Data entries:
-.-.-
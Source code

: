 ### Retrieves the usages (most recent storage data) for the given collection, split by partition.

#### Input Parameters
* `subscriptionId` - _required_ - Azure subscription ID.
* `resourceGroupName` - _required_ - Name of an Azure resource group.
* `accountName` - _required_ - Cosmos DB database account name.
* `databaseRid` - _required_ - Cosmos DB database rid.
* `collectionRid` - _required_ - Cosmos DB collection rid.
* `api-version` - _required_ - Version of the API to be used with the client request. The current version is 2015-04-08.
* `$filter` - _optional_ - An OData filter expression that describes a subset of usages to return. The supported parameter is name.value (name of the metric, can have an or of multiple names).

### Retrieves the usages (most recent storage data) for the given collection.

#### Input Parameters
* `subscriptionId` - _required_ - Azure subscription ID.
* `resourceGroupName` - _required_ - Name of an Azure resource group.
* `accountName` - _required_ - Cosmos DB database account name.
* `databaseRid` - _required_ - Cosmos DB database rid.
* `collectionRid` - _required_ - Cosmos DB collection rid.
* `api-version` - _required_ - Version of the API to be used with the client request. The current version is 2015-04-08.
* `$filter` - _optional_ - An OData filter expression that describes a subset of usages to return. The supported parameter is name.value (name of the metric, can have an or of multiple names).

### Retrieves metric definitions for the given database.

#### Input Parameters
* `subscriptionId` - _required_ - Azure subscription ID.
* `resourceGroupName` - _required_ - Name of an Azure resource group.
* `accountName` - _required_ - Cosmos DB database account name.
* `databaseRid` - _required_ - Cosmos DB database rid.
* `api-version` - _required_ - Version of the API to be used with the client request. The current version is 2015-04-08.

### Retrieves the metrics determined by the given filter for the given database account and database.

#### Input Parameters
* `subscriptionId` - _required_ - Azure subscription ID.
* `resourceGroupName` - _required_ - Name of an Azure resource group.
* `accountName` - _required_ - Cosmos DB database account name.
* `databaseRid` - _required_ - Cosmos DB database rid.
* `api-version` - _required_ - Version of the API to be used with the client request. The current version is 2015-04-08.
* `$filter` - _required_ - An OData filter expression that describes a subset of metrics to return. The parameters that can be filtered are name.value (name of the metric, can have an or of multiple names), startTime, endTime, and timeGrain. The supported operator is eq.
-.-.-
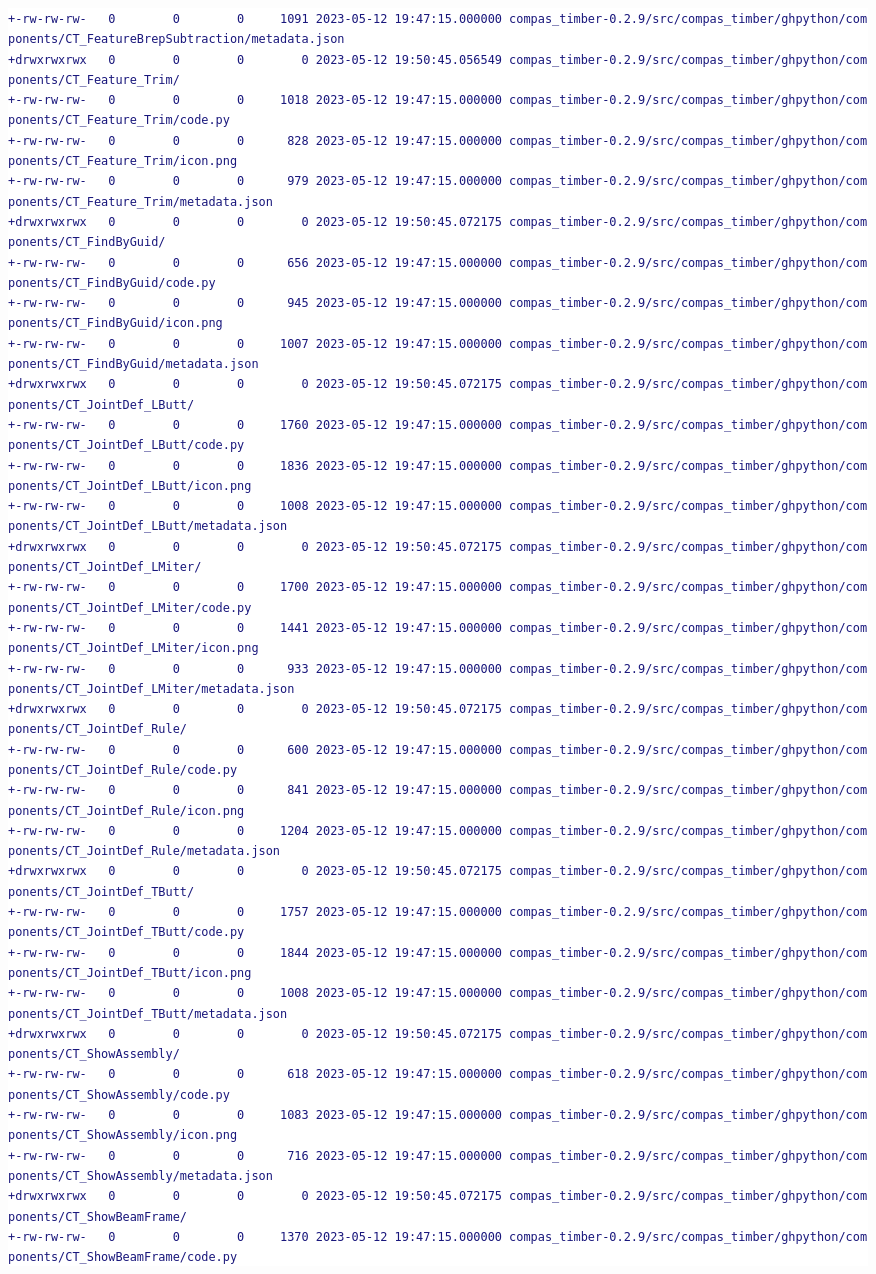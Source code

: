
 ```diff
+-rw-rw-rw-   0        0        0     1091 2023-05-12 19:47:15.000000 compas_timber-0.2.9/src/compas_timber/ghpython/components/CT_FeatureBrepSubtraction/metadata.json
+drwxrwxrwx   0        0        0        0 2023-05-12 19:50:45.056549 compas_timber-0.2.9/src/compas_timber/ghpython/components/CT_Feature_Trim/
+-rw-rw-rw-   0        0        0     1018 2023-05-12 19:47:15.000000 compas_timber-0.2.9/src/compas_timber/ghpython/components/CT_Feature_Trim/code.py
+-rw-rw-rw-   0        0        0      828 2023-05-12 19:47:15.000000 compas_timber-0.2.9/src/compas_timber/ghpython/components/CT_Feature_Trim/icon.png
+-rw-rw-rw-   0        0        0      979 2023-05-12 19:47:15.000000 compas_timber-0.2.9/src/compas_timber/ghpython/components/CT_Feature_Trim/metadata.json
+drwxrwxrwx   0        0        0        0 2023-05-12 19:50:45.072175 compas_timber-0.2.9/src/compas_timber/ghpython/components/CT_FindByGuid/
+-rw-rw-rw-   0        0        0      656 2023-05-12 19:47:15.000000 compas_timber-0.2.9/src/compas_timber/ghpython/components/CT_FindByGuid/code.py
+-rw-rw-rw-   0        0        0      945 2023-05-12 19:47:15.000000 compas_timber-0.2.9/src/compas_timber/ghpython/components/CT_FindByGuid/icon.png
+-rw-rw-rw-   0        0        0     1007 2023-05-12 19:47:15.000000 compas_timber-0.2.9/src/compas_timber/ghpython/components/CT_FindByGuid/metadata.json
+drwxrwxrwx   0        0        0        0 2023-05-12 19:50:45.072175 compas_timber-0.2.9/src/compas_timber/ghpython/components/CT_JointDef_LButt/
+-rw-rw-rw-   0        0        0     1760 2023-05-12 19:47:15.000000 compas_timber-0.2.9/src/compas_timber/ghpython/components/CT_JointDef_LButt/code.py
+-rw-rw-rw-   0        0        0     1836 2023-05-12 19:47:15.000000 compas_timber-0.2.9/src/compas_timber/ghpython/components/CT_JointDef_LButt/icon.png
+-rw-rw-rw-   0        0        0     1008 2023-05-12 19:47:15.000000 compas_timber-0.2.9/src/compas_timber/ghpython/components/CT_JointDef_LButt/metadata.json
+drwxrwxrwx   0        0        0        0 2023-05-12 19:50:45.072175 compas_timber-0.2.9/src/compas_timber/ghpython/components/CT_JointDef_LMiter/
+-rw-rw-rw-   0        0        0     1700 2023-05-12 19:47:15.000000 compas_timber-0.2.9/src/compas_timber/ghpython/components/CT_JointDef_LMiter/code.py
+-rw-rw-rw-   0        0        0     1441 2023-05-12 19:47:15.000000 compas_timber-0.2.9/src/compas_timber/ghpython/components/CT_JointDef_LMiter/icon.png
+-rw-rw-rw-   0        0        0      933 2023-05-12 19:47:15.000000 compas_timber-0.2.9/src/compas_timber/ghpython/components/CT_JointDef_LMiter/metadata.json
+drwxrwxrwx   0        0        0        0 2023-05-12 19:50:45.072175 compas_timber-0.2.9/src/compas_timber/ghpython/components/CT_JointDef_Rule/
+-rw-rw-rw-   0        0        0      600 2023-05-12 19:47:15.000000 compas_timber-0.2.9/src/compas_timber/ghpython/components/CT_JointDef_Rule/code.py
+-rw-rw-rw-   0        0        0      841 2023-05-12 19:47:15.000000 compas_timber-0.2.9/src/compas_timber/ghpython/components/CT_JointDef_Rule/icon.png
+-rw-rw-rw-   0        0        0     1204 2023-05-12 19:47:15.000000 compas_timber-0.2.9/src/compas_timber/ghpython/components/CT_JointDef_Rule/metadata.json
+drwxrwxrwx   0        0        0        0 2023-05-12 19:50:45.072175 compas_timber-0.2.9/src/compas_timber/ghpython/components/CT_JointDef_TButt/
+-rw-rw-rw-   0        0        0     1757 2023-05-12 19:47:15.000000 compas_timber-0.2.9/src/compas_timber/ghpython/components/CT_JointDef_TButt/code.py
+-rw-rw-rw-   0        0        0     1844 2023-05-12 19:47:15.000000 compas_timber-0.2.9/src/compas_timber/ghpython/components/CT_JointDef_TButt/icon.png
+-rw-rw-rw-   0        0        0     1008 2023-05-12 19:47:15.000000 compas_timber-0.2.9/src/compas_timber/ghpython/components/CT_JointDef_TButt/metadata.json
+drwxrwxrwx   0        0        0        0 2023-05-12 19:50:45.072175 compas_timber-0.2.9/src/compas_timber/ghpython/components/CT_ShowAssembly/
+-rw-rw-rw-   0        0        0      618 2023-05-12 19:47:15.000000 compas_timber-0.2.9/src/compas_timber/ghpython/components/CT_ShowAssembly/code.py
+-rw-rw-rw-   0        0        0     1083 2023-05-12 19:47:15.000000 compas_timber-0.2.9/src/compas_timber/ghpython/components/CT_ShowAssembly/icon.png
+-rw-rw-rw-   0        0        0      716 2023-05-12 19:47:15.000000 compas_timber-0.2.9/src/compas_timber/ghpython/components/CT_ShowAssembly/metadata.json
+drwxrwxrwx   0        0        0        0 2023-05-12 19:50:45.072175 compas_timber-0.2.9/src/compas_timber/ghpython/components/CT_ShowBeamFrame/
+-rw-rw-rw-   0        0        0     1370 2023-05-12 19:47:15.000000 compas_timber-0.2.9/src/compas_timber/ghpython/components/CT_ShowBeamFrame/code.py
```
-.-.-
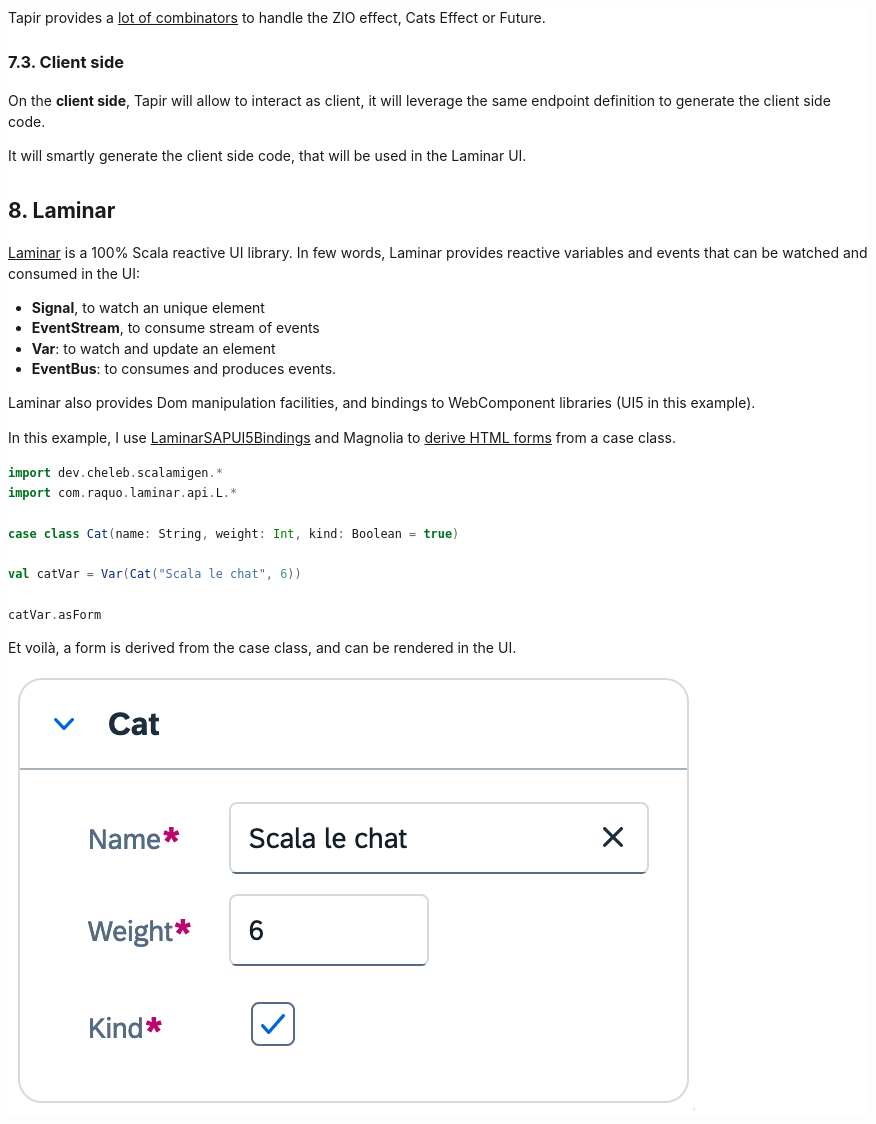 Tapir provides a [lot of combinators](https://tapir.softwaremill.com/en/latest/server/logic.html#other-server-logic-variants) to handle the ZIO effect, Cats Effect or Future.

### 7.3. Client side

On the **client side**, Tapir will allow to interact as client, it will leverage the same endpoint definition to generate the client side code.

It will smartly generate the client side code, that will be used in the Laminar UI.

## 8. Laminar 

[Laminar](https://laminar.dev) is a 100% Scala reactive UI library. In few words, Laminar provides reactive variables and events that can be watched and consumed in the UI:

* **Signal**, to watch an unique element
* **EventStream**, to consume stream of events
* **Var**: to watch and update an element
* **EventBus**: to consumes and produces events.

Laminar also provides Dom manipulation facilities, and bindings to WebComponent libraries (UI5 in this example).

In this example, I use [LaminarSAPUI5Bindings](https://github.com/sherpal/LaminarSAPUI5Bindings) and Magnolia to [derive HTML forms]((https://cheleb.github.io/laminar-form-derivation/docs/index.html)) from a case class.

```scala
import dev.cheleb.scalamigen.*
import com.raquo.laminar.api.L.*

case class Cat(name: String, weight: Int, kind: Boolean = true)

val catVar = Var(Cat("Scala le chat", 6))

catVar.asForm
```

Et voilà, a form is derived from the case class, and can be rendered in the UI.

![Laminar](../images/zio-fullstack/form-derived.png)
-.-.-
**Task details**. Work through the records above. Copy every line with the string "json".

**Result below**.
+-rw-rw-rw-   0        0        0     1091 2023-05-12 19:47:15.000000 compas_timber-0.2.9/src/compas_timber/ghpython/components/CT_FeatureBrepSubtraction/metadata.json
+-rw-rw-rw-   0        0        0      979 2023-05-12 19:47:15.000000 compas_timber-0.2.9/src/compas_timber/ghpython/components/CT_Feature_Trim/metadata.json
+-rw-rw-rw-   0        0        0     1007 2023-05-12 19:47:15.000000 compas_timber-0.2.9/src/compas_timber/ghpython/components/CT_FindByGuid/metadata.json
+-rw-rw-rw-   0        0        0     1008 2023-05-12 19:47:15.000000 compas_timber-0.2.9/src/compas_timber/ghpython/components/CT_JointDef_LButt/metadata.json
+-rw-rw-rw-   0        0        0      933 2023-05-12 19:47:15.000000 compas_timber-0.2.9/src/compas_timber/ghpython/components/CT_JointDef_LMiter/metadata.json
+-rw-rw-rw-   0        0        0     1204 2023-05-12 19:47:15.000000 compas_timber-0.2.9/src/compas_timber/ghpython/components/CT_JointDef_Rule/metadata.json
+-rw-rw-rw-   0        0        0     1008 2023-05-12 19:47:15.000000 compas_timber-0.2.9/src/compas_timber/ghpython/components/CT_JointDef_TButt/metadata.json
+-rw-rw-rw-   0        0        0      716 2023-05-12 19:47:15.000000 compas_timber-0.2.9/src/compas_timber/ghpython/components/CT_ShowAssembly/metadata.json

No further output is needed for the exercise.